The month of National Motorcycle Safety Awareness got underway last Friday, and according to a quick internet search, we’re off to an abjectly horrible start to the riding season. After typing “motorcycle crash May 2015” into Google, my browser looked like this:
Let’s take an entire month out of the year and ask our fellow four-wheel motorists to pay special attention to the vulnerable few who ride motorcycles. And, while doing so, please refrain from noticing that a large majority of said motorcyclists refuse to wear proper riding gear.
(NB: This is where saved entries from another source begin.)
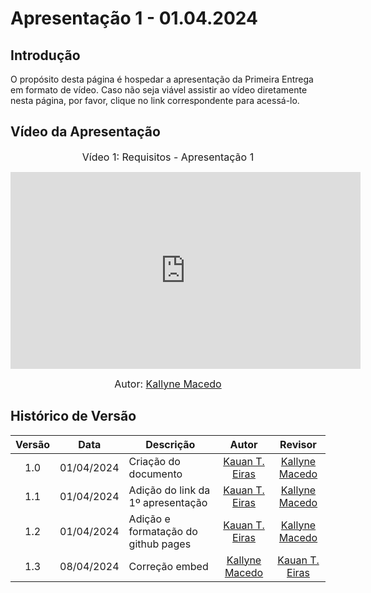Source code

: # Apresentação 1 - 01.04.2024

## Introdução

O propósito desta página é hospedar a apresentação da Primeira Entrega em formato de vídeo. Caso não seja viável assistir ao vídeo diretamente nesta página, por favor, clique no link correspondente para acessá-lo.

## Vídeo da Apresentação

<center>

<font size="3"><p>Vídeo 1: Requisitos - Apresentação 1</p></font>
<iframe width="560" height="315" src="https://www.youtube.com/embed/Izkc9Wx-Y24?si=TN-f5nqUuHl6XQBL" title="YouTube video player" frameborder="0" allow="accelerometer; autoplay; clipboard-write; encrypted-media; gyroscope; picture-in-picture; web-share" referrerpolicy="strict-origin-when-cross-origin" allowfullscreen></iframe>

<font size="3"><p>Autor: [Kallyne Macedo](https://github.com/kalipassos) </p></font>

</center>

## Histórico de Versão

| Versão | Data | Descrição | Autor | Revisor
|:------:|:----:|-----------|:-----:|:------:
| 1.0 | 01/04/2024 | Criação do documento | [Kauan T. Eiras](https://github.com/kauaneiras) | [Kallyne Macedo](https://github.com/kalipassos)
| 1.1 | 01/04/2024 | Adição do link da 1º apresentação | [Kauan T. Eiras](https://github.com/kauaneiras) | [Kallyne Macedo](https://github.com/kalipassos)
| 1.2 | 01/04/2024 | Adição e formatação do github pages | [Kauan T. Eiras](https://github.com/kauaneiras) | [Kallyne Macedo](https://github.com/kalipassos)
| 1.3 | 08/04/2024 | Correção embed | [Kallyne Macedo](https://github.com/kalipassos) | [Kauan T. Eiras](https://github.com/kauaneiras) 
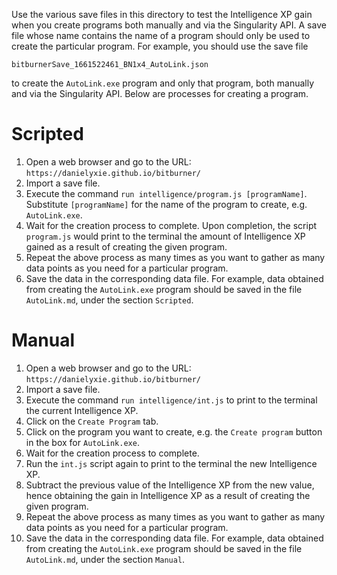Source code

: Use the various save files in this directory to test the Intelligence XP gain
when you create programs both manually and via the Singularity API.  A save
file whose name contains the name of a program should only be used to create
the particular program.  For example, you should use the save file

`bitburnerSave_1661522461_BN1x4_AutoLink.json`

to create the `AutoLink.exe` program and only that program, both manually and
via the Singularity API.  Below are processes for creating a program.


# Scripted

1. Open a web browser and go to the URL:
   `https://danielyxie.github.io/bitburner/`
1. Import a save file.
1. Execute the command
   `run intelligence/program.js [programName]`.
   Substitute `[programName]` for the name of the program to create, e.g.
   `AutoLink.exe`.
1. Wait for the creation process to complete.  Upon completion, the script
   `program.js` would print to the terminal the amount of Intelligence XP
   gained as a result of creating the given program.
1. Repeat the above process as many times as you want to gather as many data
   points as you need for a particular program.
1. Save the data in the corresponding data file.  For example, data obtained
   from creating the `AutoLink.exe` program should be saved in the file
   `AutoLink.md`, under the section `Scripted`.


# Manual

1. Open a web browser and go to the URL:
   `https://danielyxie.github.io/bitburner/`
1. Import a save file.
1. Execute the command
   `run intelligence/int.js`
   to print to the terminal the current Intelligence XP.
1. Click on the `Create Program` tab.
1. Click on the program you want to create, e.g. the `Create program` button
   in the box for `AutoLink.exe`.
1. Wait for the creation process to complete.
1. Run the `int.js` script again to print to the terminal the new Intelligence
   XP.
1. Subtract the previous value of the Intelligence XP from the new value, hence
   obtaining the gain in Intelligence XP as a result of creating the given
   program.
1. Repeat the above process as many times as you want to gather as many data
   points as you need for a particular program.
1. Save the data in the corresponding data file.  For example, data obtained
   from creating the `AutoLink.exe` program should be saved in the file
   `AutoLink.md`, under the section `Manual`.
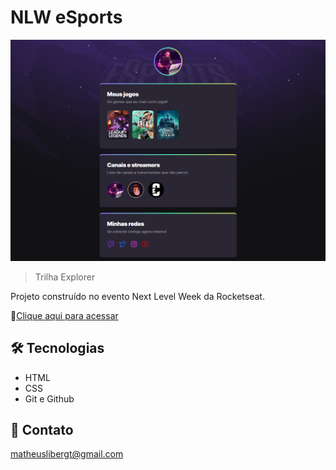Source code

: # NLW eSports 

![preview](./.github/preview.png)

>Trilha Explorer

Projeto construído no evento Next Level Week da Rocketseat.

🔗[Clique aqui para acessar](https.//matheus-liber.github.io/NLW-eSports/)

## 🛠 Tecnologias

- HTML
- CSS
- Git e Github

## 📩 Contato

matheuslibergt@gmail.com
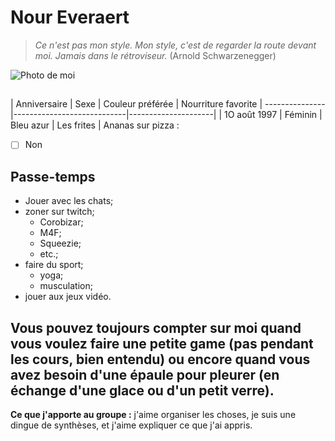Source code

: # Nour Everaert

> *Ce n'est pas mon style. Mon style, c'est de regarder la route devant moi. Jamais dans le rétroviseur.*
> (Arnold Schwarzenegger)

![Photo de moi](https://avatars.githubusercontent.com/u/117478874?v=4)

##

| Anniversaire | Sexe    | Couleur préférée | Nourriture favorite |
---------------|----------------------------|---------------------|
| 1O août 1997 | Féminin | Bleu azur        | Les frites          |
Ananas sur pizza :
- [ ] Non

## Passe-temps
* Jouer avec les chats;
* zoner sur twitch;
  * Corobizar;
  * M4F;
  * Squeezie;
  * etc.;
* faire du sport;
  * yoga;
  * musculation;
* jouer aux jeux vidéo.

## Vous pouvez toujours compter sur moi quand vous voulez faire une petite game (pas pendant les cours, bien entendu) ou encore quand vous avez besoin d'une épaule pour pleurer (en échange d'une glace ou d'un petit verre).
**Ce que j'apporte au groupe :** j'aime organiser les choses, je suis une dingue de synthèses, et j'aime expliquer ce que j'ai appris.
According to the National Highway Traffic Safety Administration (NHTSA) around 33% of motorcyclists do not wear DOT certified helmets, while a huge percentage more forego attiring themselves in anything more than blue jeans, Red Wings and a T-shirt.
A train of thought from the motorist’s point of view might flow something like this: “You’re asking me, the motorist, to be dutifully careful in regards to the safety of motorcyclists, but you’re unwilling to practice some of the most elemental safety precautions such as wearing proper riding gear and a DOT helmet? Sure, no problem. Excuse me while I answer this text message.”
It does seem to be a double standard, doesn’t it? How can we ask others to be aware of us when we’re unaware of our own shortcomings? There’s no deficit of motorcyclists conveying a certain self-image, such as being a badass biker. But just as you can’t force others to like your favorite song by playing it louder, it’s difficult to see yourself through the eyes of others and how ridiculous your muscle shirt and flip flops ensemble is to them while at the same time being so cool to you.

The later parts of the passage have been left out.